*** Opening of Exercise materials ***

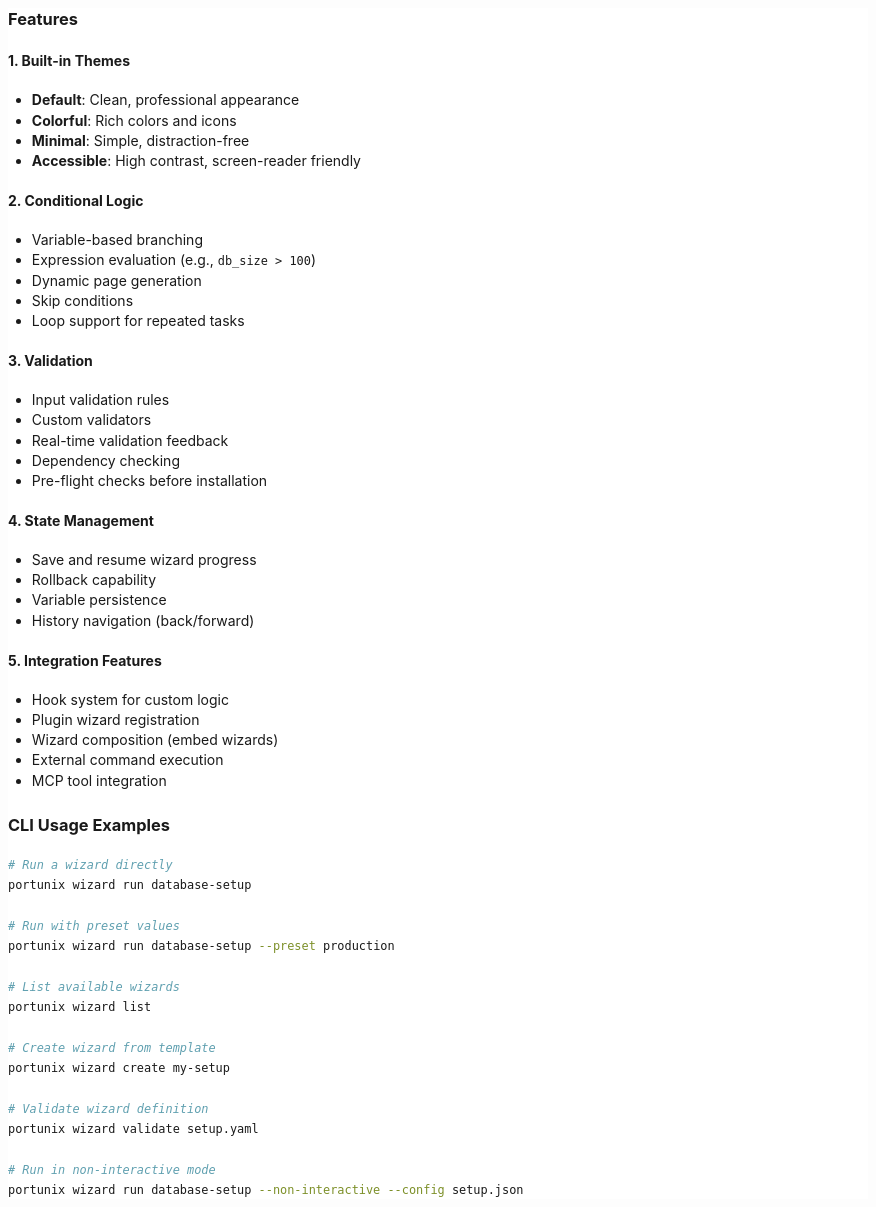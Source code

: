 ### Features

#### 1. Built-in Themes
- **Default**: Clean, professional appearance
- **Colorful**: Rich colors and icons
- **Minimal**: Simple, distraction-free
- **Accessible**: High contrast, screen-reader friendly

#### 2. Conditional Logic
- Variable-based branching
- Expression evaluation (e.g., `db_size > 100`)
- Dynamic page generation
- Skip conditions
- Loop support for repeated tasks

#### 3. Validation
- Input validation rules
- Custom validators
- Real-time validation feedback
- Dependency checking
- Pre-flight checks before installation

#### 4. State Management
- Save and resume wizard progress
- Rollback capability
- Variable persistence
- History navigation (back/forward)

#### 5. Integration Features
- Hook system for custom logic
- Plugin wizard registration
- Wizard composition (embed wizards)
- External command execution
- MCP tool integration

### CLI Usage Examples

```bash
# Run a wizard directly
portunix wizard run database-setup

# Run with preset values
portunix wizard run database-setup --preset production

# List available wizards
portunix wizard list

# Create wizard from template
portunix wizard create my-setup

# Validate wizard definition
portunix wizard validate setup.yaml

# Run in non-interactive mode
portunix wizard run database-setup --non-interactive --config setup.json
```
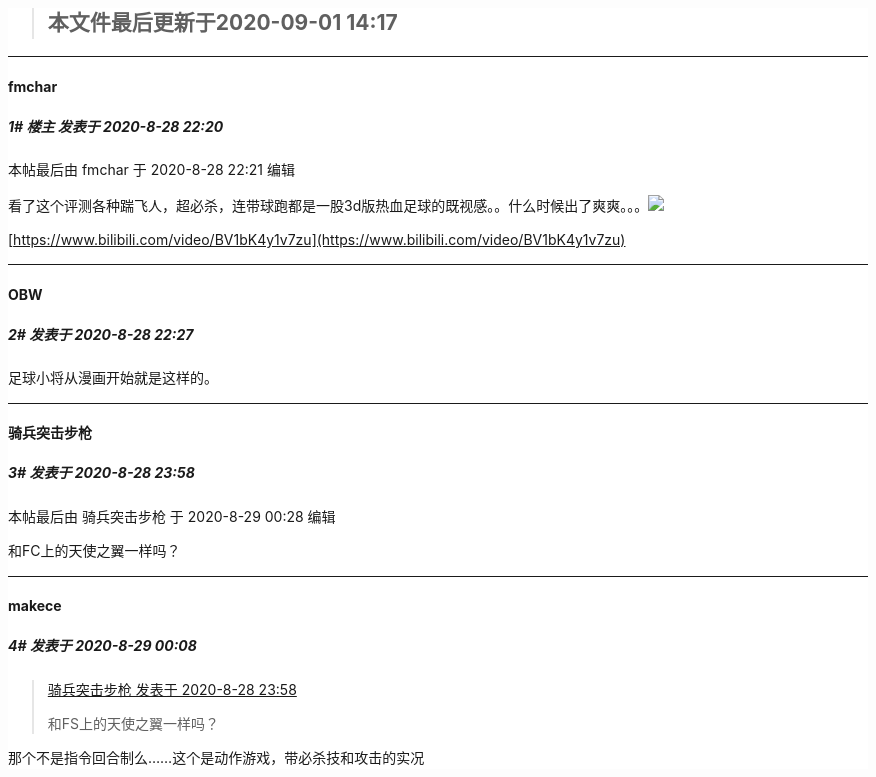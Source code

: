 > ## **本文件最后更新于2020-09-01 14:17** 



-----

####  fmchar  
##### 1#       楼主       发表于 2020-8-28 22:20



 本帖最后由 fmchar 于 2020-8-28 22:21 编辑 

看了这个评测各种踹飞人，超必杀，连带球跑都是一股3d版热血足球的既视感。。什么时候出了爽爽。。。<img src="https://static.saraba1st.com/image/smiley/face2017/053.png" referrerpolicy="no-referrer">

[https://www.bilibili.com/video/BV1bK4y1v7zu](https://www.bilibili.com/video/BV1bK4y1v7zu)







-----

####  OBW  
##### 2#       发表于 2020-8-28 22:27




足球小将从漫画开始就是这样的。







-----

####  骑兵突击步枪  
##### 3#       发表于 2020-8-28 23:58



 本帖最后由 骑兵突击步枪 于 2020-8-29 00:28 编辑 

和FC上的天使之翼一样吗？







-----

####  makece  
##### 4#       发表于 2020-8-29 00:08



<blockquote><a href="httphttps://bbs.saraba1st.com/2b/forum.php?mod=redirect&amp;goto=findpost&amp;pid=48580076&amp;ptid=1957058" target="_blank">骑兵突击步枪 发表于 2020-8-28 23:58</a>

和FS上的天使之翼一样吗？</blockquote>
那个不是指令回合制么……这个是动作游戏，带必杀技和攻击的实况
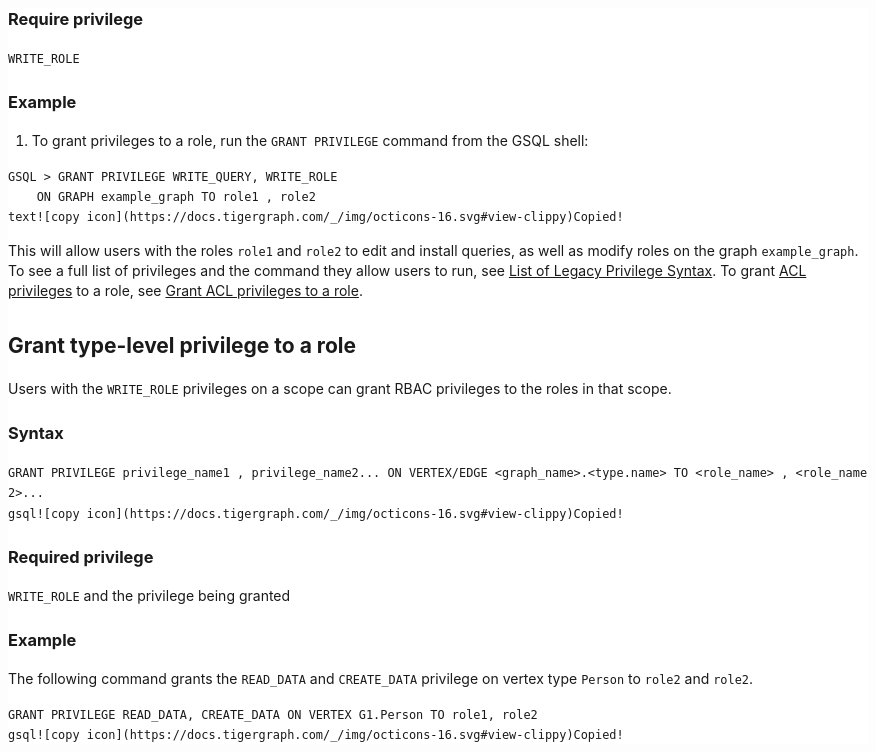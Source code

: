 ### [](https://docs.tigergraph.com/tigergraph-server/3.10/user-access/role-management#_require_privilege_2)Require privilege
`WRITE_ROLE`
### [](https://docs.tigergraph.com/tigergraph-server/3.10/user-access/role-management#_example_6)Example
  1. To grant privileges to a role, run the `GRANT PRIVILEGE` command from the GSQL shell:
```
GSQL > GRANT PRIVILEGE WRITE_QUERY, WRITE_ROLE
    ON GRAPH example_graph TO role1 , role2
text![copy icon](https://docs.tigergraph.com/_/img/octicons-16.svg#view-clippy)Copied!

```



This will allow users with the roles `role1` and `role2` to edit and install queries, as well as modify roles on the graph `example_graph`. To see a full list of privileges and the command they allow users to run, see [List of Legacy Privilege Syntax](https://docs.tigergraph.com/tigergraph-server/3.10/reference/list-of-privileges).
To grant [ACL privileges](https://docs.tigergraph.com/tigergraph-server/3.10/user-access/access-control-model#_access_control_lists) to a role, see [Grant ACL privileges to a role](https://docs.tigergraph.com/tigergraph-server/3.10/user-access/acl-management#_grant_acl_privilege_to_a_role).
## [](https://docs.tigergraph.com/tigergraph-server/3.10/user-access/role-management#_grant_type_level_privilege_to_a_role)Grant type-level privilege to a role
Users with the `WRITE_ROLE` privileges on a scope can grant RBAC privileges to the roles in that scope.
### [](https://docs.tigergraph.com/tigergraph-server/3.10/user-access/role-management#_syntax_7)Syntax
```
GRANT PRIVILEGE privilege_name1 , privilege_name2... ON VERTEX/EDGE <graph_name>.<type.name> TO <role_name> , <role_name2>...
gsql![copy icon](https://docs.tigergraph.com/_/img/octicons-16.svg#view-clippy)Copied!

```

### [](https://docs.tigergraph.com/tigergraph-server/3.10/user-access/role-management#_required_privilege_5)Required privilege
`WRITE_ROLE` and the privilege being granted
### [](https://docs.tigergraph.com/tigergraph-server/3.10/user-access/role-management#_example_7)Example
The following command grants the `READ_DATA` and `CREATE_DATA` privilege on vertex type `Person` to `role2` and `role2`.
```
GRANT PRIVILEGE READ_DATA, CREATE_DATA ON VERTEX G1.Person TO role1, role2
gsql![copy icon](https://docs.tigergraph.com/_/img/octicons-16.svg#view-clippy)Copied!

```
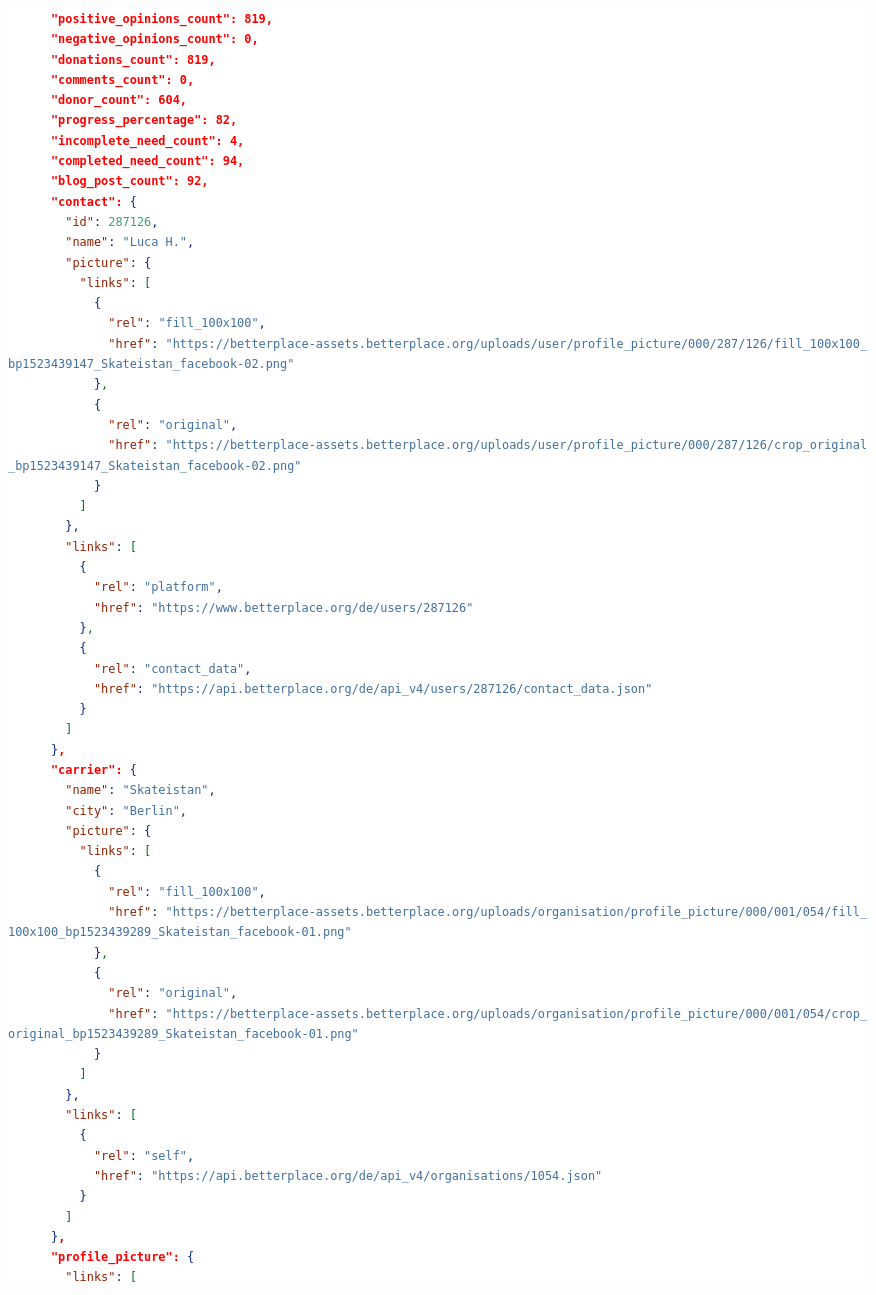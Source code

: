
 ```json
      "positive_opinions_count": 819,
      "negative_opinions_count": 0,
      "donations_count": 819,
      "comments_count": 0,
      "donor_count": 604,
      "progress_percentage": 82,
      "incomplete_need_count": 4,
      "completed_need_count": 94,
      "blog_post_count": 92,
      "contact": {
        "id": 287126,
        "name": "Luca H.",
        "picture": {
          "links": [
            {
              "rel": "fill_100x100",
              "href": "https://betterplace-assets.betterplace.org/uploads/user/profile_picture/000/287/126/fill_100x100_bp1523439147_Skateistan_facebook-02.png"
            },
            {
              "rel": "original",
              "href": "https://betterplace-assets.betterplace.org/uploads/user/profile_picture/000/287/126/crop_original_bp1523439147_Skateistan_facebook-02.png"
            }
          ]
        },
        "links": [
          {
            "rel": "platform",
            "href": "https://www.betterplace.org/de/users/287126"
          },
          {
            "rel": "contact_data",
            "href": "https://api.betterplace.org/de/api_v4/users/287126/contact_data.json"
          }
        ]
      },
      "carrier": {
        "name": "Skateistan",
        "city": "Berlin",
        "picture": {
          "links": [
            {
              "rel": "fill_100x100",
              "href": "https://betterplace-assets.betterplace.org/uploads/organisation/profile_picture/000/001/054/fill_100x100_bp1523439289_Skateistan_facebook-01.png"
            },
            {
              "rel": "original",
              "href": "https://betterplace-assets.betterplace.org/uploads/organisation/profile_picture/000/001/054/crop_original_bp1523439289_Skateistan_facebook-01.png"
            }
          ]
        },
        "links": [
          {
            "rel": "self",
            "href": "https://api.betterplace.org/de/api_v4/organisations/1054.json"
          }
        ]
      },
      "profile_picture": {
        "links": [
```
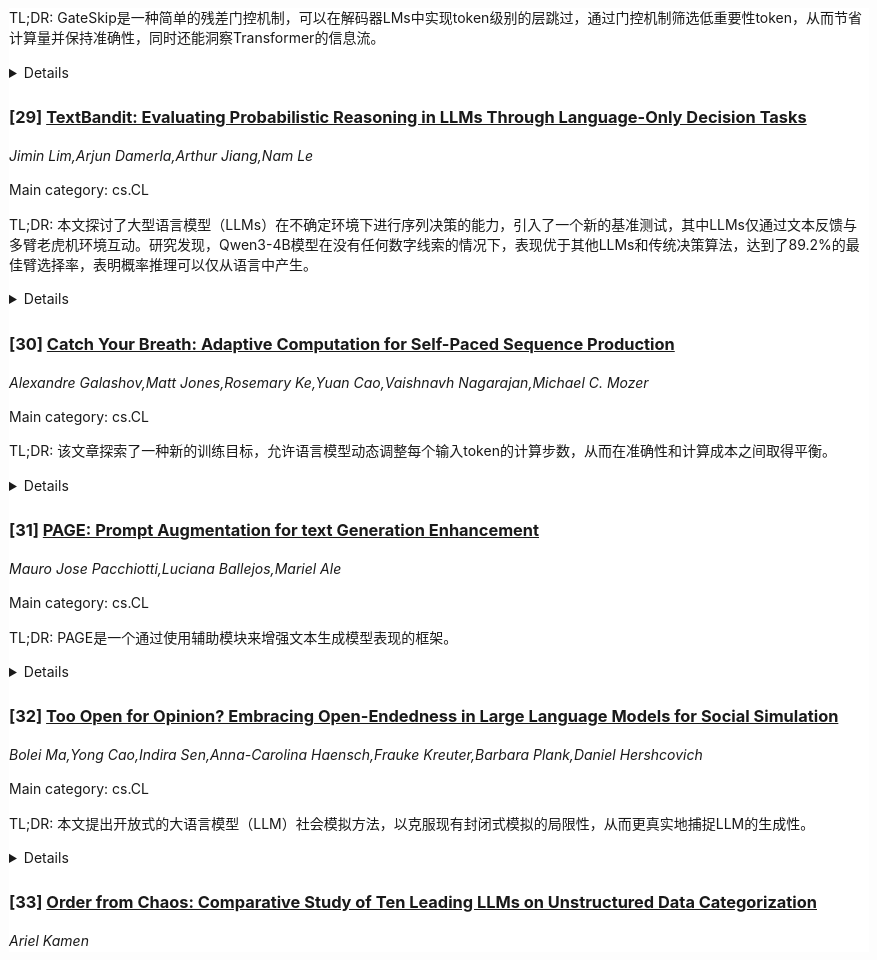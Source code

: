 TL;DR: GateSkip是一种简单的残差门控机制，可以在解码器LMs中实现token级别的层跳过，通过门控机制筛选低重要性token，从而节省计算量并保持准确性，同时还能洞察Transformer的信息流。


<details><summary>Details</summary></details>


### [29] [TextBandit: Evaluating Probabilistic Reasoning in LLMs Through Language-Only Decision Tasks](https://arxiv.org/abs/2510.13878)
*Jimin Lim,Arjun Damerla,Arthur Jiang,Nam Le*

Main category: cs.CL

TL;DR: 本文探讨了大型语言模型（LLMs）在不确定环境下进行序列决策的能力，引入了一个新的基准测试，其中LLMs仅通过文本反馈与多臂老虎机环境互动。研究发现，Qwen3-4B模型在没有任何数字线索的情况下，表现优于其他LLMs和传统决策算法，达到了89.2%的最佳臂选择率，表明概率推理可以仅从语言中产生。


<details><summary>Details</summary></details>


### [30] [Catch Your Breath: Adaptive Computation for Self-Paced Sequence Production](https://arxiv.org/abs/2510.13879)
*Alexandre Galashov,Matt Jones,Rosemary Ke,Yuan Cao,Vaishnavh Nagarajan,Michael C. Mozer*

Main category: cs.CL

TL;DR: 该文章探索了一种新的训练目标，允许语言模型动态调整每个输入token的计算步数，从而在准确性和计算成本之间取得平衡。


<details><summary>Details</summary></details>


### [31] [PAGE: Prompt Augmentation for text Generation Enhancement](https://arxiv.org/abs/2510.13880)
*Mauro Jose Pacchiotti,Luciana Ballejos,Mariel Ale*

Main category: cs.CL

TL;DR: PAGE是一个通过使用辅助模块来增强文本生成模型表现的框架。


<details><summary>Details</summary></details>


### [32] [Too Open for Opinion? Embracing Open-Endedness in Large Language Models for Social Simulation](https://arxiv.org/abs/2510.13884)
*Bolei Ma,Yong Cao,Indira Sen,Anna-Carolina Haensch,Frauke Kreuter,Barbara Plank,Daniel Hershcovich*

Main category: cs.CL

TL;DR: 本文提出开放式的大语言模型（LLM）社会模拟方法，以克服现有封闭式模拟的局限性，从而更真实地捕捉LLM的生成性。


<details><summary>Details</summary></details>


### [33] [Order from Chaos: Comparative Study of Ten Leading LLMs on Unstructured Data Categorization](https://arxiv.org/abs/2510.13885)
*Ariel Kamen*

*** Close of Exercise materials ***

◆ **What is required**: Go through the material and copy each line in which the word "portunix" occurs.

◆ **Solution for this problem**:
portunix wizard run database-setup
portunix wizard run database-setup --preset production
portunix wizard list
portunix wizard create my-setup
portunix wizard validate setup.yaml
portunix wizard run database-setup --non-interactive --config setup.json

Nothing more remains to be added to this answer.